The latest updates to the Nutanix Cloud Platform are designed to give customers greater flexibility in deploying infrastructure across on-premises environments, sovereign cloud providers and fully disconnected or “dark site” locations, while maintaining unified management and operational consistency. The company said the enhancements address increasing concerns around vendor lock-in, geopolitical risk and business continuity.
According to Jay Tuseth (pictured), Vice President and General Manager, Nutanix APJ, regulatory complexity is a major driver of demand. “Across Asia-Pacific and Japan, organisations are navigating one of the most diverse and complex regulatory landscapes in the world, with country-specific sovereignty and data residency mandates accelerating the need for trusted solutions,” Tuseth said. “Our latest Nutanix Cloud Platform enhancements are designed to help enterprises meet these requirements confidently while maintaining the agility and scalability needed to innovate across multiple jurisdictions.”

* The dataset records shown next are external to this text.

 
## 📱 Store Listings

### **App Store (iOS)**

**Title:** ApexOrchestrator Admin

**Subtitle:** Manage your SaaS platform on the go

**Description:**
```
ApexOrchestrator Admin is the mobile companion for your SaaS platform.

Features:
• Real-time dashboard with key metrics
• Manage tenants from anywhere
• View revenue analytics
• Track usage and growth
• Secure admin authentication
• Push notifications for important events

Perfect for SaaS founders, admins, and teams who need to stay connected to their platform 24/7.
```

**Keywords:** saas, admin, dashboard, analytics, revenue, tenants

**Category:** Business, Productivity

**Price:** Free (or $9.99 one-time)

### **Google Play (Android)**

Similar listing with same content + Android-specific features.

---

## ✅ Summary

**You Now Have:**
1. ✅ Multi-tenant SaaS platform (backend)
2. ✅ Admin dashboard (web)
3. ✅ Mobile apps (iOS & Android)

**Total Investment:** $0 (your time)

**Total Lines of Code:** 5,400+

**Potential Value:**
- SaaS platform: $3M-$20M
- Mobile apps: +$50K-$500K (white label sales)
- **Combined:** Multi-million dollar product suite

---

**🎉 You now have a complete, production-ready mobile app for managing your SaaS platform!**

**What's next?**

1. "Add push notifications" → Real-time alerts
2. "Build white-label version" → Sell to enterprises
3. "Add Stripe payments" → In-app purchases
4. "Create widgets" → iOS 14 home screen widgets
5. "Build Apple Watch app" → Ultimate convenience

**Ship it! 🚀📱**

As cloud estates become more distributed, organisations are struggling to balance sovereignty requirements with operational simplicity. Nutanix said its platform updates allow customers to define and enforce their own sovereign boundaries without sacrificing automation, visibility or workload mobility.

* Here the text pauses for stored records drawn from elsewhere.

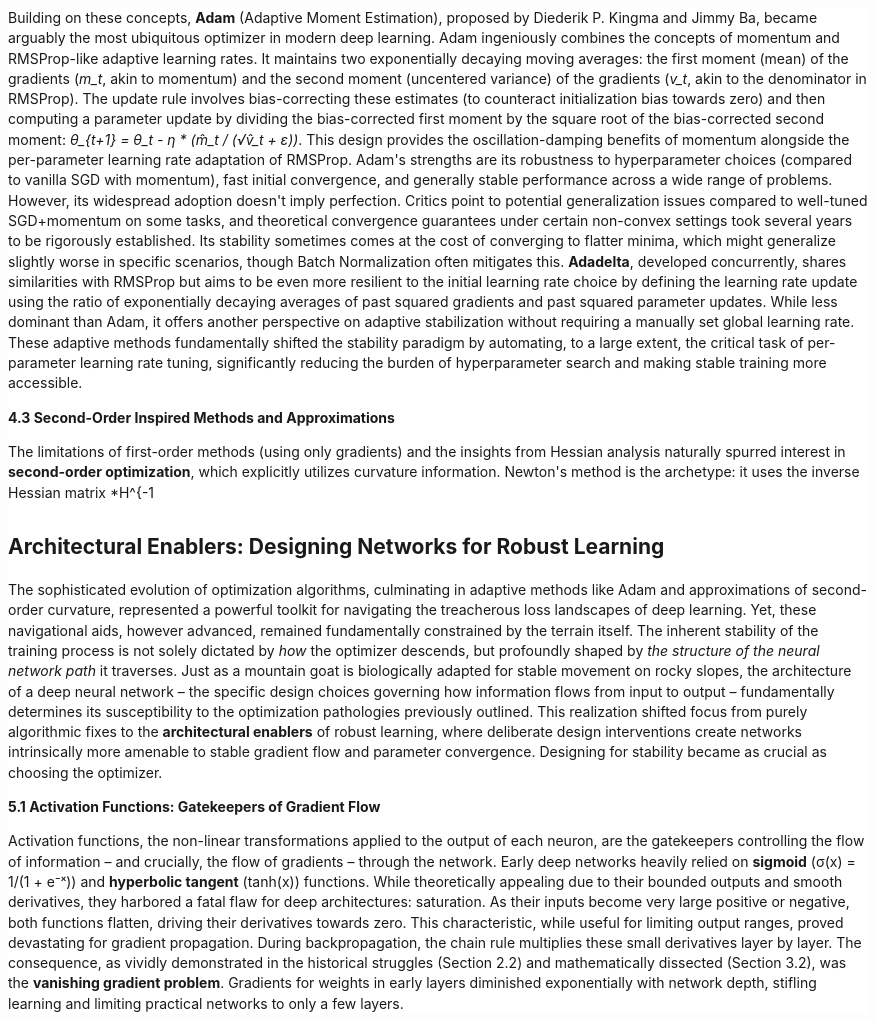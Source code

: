 Building on these concepts, **Adam** (Adaptive Moment Estimation), proposed by Diederik P. Kingma and Jimmy Ba, became arguably the most ubiquitous optimizer in modern deep learning. Adam ingeniously combines the concepts of momentum and RMSProp-like adaptive learning rates. It maintains two exponentially decaying moving averages: the first moment (mean) of the gradients (*m_t*, akin to momentum) and the second moment (uncentered variance) of the gradients (*v_t*, akin to the denominator in RMSProp). The update rule involves bias-correcting these estimates (to counteract initialization bias towards zero) and then computing a parameter update by dividing the bias-corrected first moment by the square root of the bias-corrected second moment: *θ_{t+1} = θ_t - η * (m̂_t / (√v̂_t + ε))*. This design provides the oscillation-damping benefits of momentum alongside the per-parameter learning rate adaptation of RMSProp. Adam's strengths are its robustness to hyperparameter choices (compared to vanilla SGD with momentum), fast initial convergence, and generally stable performance across a wide range of problems. However, its widespread adoption doesn't imply perfection. Critics point to potential generalization issues compared to well-tuned SGD+momentum on some tasks, and theoretical convergence guarantees under certain non-convex settings took several years to be rigorously established. Its stability sometimes comes at the cost of converging to flatter minima, which might generalize slightly worse in specific scenarios, though Batch Normalization often mitigates this. **Adadelta**, developed concurrently, shares similarities with RMSProp but aims to be even more resilient to the initial learning rate choice by defining the learning rate update using the ratio of exponentially decaying averages of past squared gradients and past squared parameter updates. While less dominant than Adam, it offers another perspective on adaptive stabilization without requiring a manually set global learning rate. These adaptive methods fundamentally shifted the stability paradigm by automating, to a large extent, the critical task of per-parameter learning rate tuning, significantly reducing the burden of hyperparameter search and making stable training more accessible.

**4.3 Second-Order Inspired Methods and Approximations**

The limitations of first-order methods (using only gradients) and the insights from Hessian analysis naturally spurred interest in **second-order optimization**, which explicitly utilizes curvature information. Newton's method is the archetype: it uses the inverse Hessian matrix *H^{-1

## Architectural Enablers: Designing Networks for Robust Learning

The sophisticated evolution of optimization algorithms, culminating in adaptive methods like Adam and approximations of second-order curvature, represented a powerful toolkit for navigating the treacherous loss landscapes of deep learning. Yet, these navigational aids, however advanced, remained fundamentally constrained by the terrain itself. The inherent stability of the training process is not solely dictated by *how* the optimizer descends, but profoundly shaped by *the structure of the neural network path* it traverses. Just as a mountain goat is biologically adapted for stable movement on rocky slopes, the architecture of a deep neural network – the specific design choices governing how information flows from input to output – fundamentally determines its susceptibility to the optimization pathologies previously outlined. This realization shifted focus from purely algorithmic fixes to the **architectural enablers** of robust learning, where deliberate design interventions create networks intrinsically more amenable to stable gradient flow and parameter convergence. Designing for stability became as crucial as choosing the optimizer.

**5.1 Activation Functions: Gatekeepers of Gradient Flow**

Activation functions, the non-linear transformations applied to the output of each neuron, are the gatekeepers controlling the flow of information – and crucially, the flow of gradients – through the network. Early deep networks heavily relied on **sigmoid** (σ(x) = 1/(1 + e⁻ˣ)) and **hyperbolic tangent** (tanh(x)) functions. While theoretically appealing due to their bounded outputs and smooth derivatives, they harbored a fatal flaw for deep architectures: saturation. As their inputs become very large positive or negative, both functions flatten, driving their derivatives towards zero. This characteristic, while useful for limiting output ranges, proved devastating for gradient propagation. During backpropagation, the chain rule multiplies these small derivatives layer by layer. The consequence, as vividly demonstrated in the historical struggles (Section 2.2) and mathematically dissected (Section 3.2), was the **vanishing gradient problem**. Gradients for weights in early layers diminished exponentially with network depth, stifling learning and limiting practical networks to only a few layers.
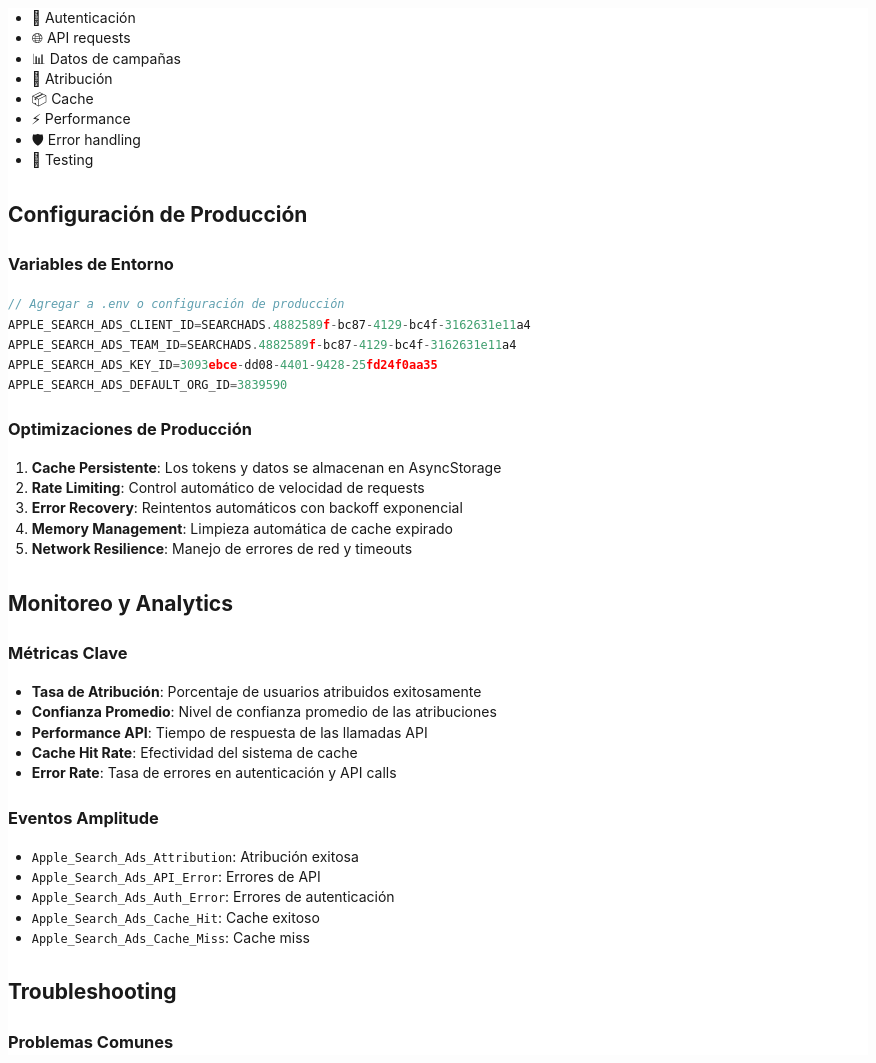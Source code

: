 - 🔐 Autenticación
- 🌐 API requests
- 📊 Datos de campañas
- 🎯 Atribución
- 📦 Cache
- ⚡ Performance
- 🛡️ Error handling
- 🧪 Testing

## Configuración de Producción

### Variables de Entorno

```javascript
// Agregar a .env o configuración de producción
APPLE_SEARCH_ADS_CLIENT_ID=SEARCHADS.4882589f-bc87-4129-bc4f-3162631e11a4
APPLE_SEARCH_ADS_TEAM_ID=SEARCHADS.4882589f-bc87-4129-bc4f-3162631e11a4
APPLE_SEARCH_ADS_KEY_ID=3093ebce-dd08-4401-9428-25fd24f0aa35
APPLE_SEARCH_ADS_DEFAULT_ORG_ID=3839590
```

### Optimizaciones de Producción

1. **Cache Persistente**: Los tokens y datos se almacenan en AsyncStorage
2. **Rate Limiting**: Control automático de velocidad de requests
3. **Error Recovery**: Reintentos automáticos con backoff exponencial
4. **Memory Management**: Limpieza automática de cache expirado
5. **Network Resilience**: Manejo de errores de red y timeouts

## Monitoreo y Analytics

### Métricas Clave

- **Tasa de Atribución**: Porcentaje de usuarios atribuidos exitosamente
- **Confianza Promedio**: Nivel de confianza promedio de las atribuciones
- **Performance API**: Tiempo de respuesta de las llamadas API
- **Cache Hit Rate**: Efectividad del sistema de cache
- **Error Rate**: Tasa de errores en autenticación y API calls

### Eventos Amplitude

- `Apple_Search_Ads_Attribution`: Atribución exitosa
- `Apple_Search_Ads_API_Error`: Errores de API
- `Apple_Search_Ads_Auth_Error`: Errores de autenticación
- `Apple_Search_Ads_Cache_Hit`: Cache exitoso
- `Apple_Search_Ads_Cache_Miss`: Cache miss

## Troubleshooting

### Problemas Comunes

New security and governance features include lifecycle management for disconnected environments and expanded on-premises deployment options for management and control planes. Nutanix Central can now run entirely within customer-controlled environments, while Nutanix Data Lens is being extended to support on-premises data security, governance and ransomware resilience.
The company has also broadened support for sovereignty-aligned cloud providers. Nutanix Government Cloud Clusters on AWS are now available for US federal agencies, while Nutanix Cloud Clusters are generally available on Google Cloud across 17 regions, with additional support on Microsoft Azure, AWS and Europe-based OVHcloud.
Security enhancements extend to Kubernetes and AI workloads, including upcoming FIPS 140-3 validated and STIG-compliant operating system options, expanded network isolation for containers, and tighter governance for AI workloads through integration with NVIDIA AI Enterprise.
Resilience improvements include tiered disaster recovery options designed to maintain application availability across multiple sites and regions, even during large-scale outages. These protections now extend to Kubernetes applications handling both block and file data.
Nutanix said the expanded capabilities reflect a broader shift toward sovereignty-aligned cloud architectures, where organisations require not just compliance, but the ability to operate independently, securely and resiliently across highly distributed environments.